Não gosto de mulheres (e homens) que gritam e odeio delatores. Ou bufos, se preferirem. Provocam-me borborigmos no estômago até ao vómito. Odeio delatores como odeio coscuvilheiros, gentalha que invade a privacidade alheia e utiliza-a para obter vantagens e favores. A dra. Ana Gomes tornou-se, de um momento para o outro, a figura maternal de um fedelho metediço e fuçador chamado Rui Pinto, um daqueles infames ratos da informática que vasculham a intimidade dos outros pilhando correspondência das pessoas como quem pilha galinhas e lançando-se na atividade canalha e velhaca, pidesca mesmo, de assaltar correspondência. A mãe Gomes defende-o com um fervor que nos deixa seguros de uma de duas coisas: que o mariola a poupou à devassa ou, no caso contrário, lhe assegurou não a trazer a público.
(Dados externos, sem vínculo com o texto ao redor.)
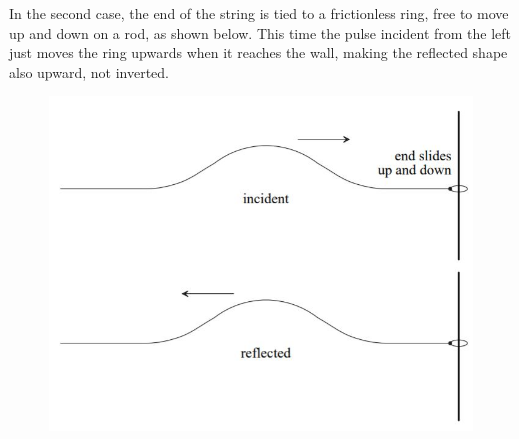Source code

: In the second case, the end of the string is tied to a frictionless ring, free to move up and down on a rod, as shown below. This time the pulse incident from the left just moves the ring upwards when it reaches the wall, making the reflected shape also upward, not inverted. 

\begin{figure}[h!]
    \centering
    \includegraphics[scale=0.9]{notes/images/Reflection-2.JPG}
\end{figure}
\FloatBarrier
O rapazola que se escondia numa empena de Budapeste entretido num esbulho de correio não foi suficientemente esperto para que a sua lura se mantivesse secreta. Recebeu as algemas que merecia e aguardará no catre o castigo proporcional à sua atividade sórdida. A mãe Gomes grita. Para ela, a Constituição e o seu artigo 32 – “São nulas todas as provas obtidas mediante tortura, coação, ofensa da integridade física ou moral da pessoa, abusiva intromissão na vida privada, no domicílio, na correspondência ou nas telecomunicações” – devem ser simplesmente ignorados para que o MP seja poupado àquilo para que revela pouca aptidão: investigar. É mais fácil viver de esbirros. Tornou-se, de repente, um Batman de saias. Que defende a delação, essa arma tão querida do fascismo.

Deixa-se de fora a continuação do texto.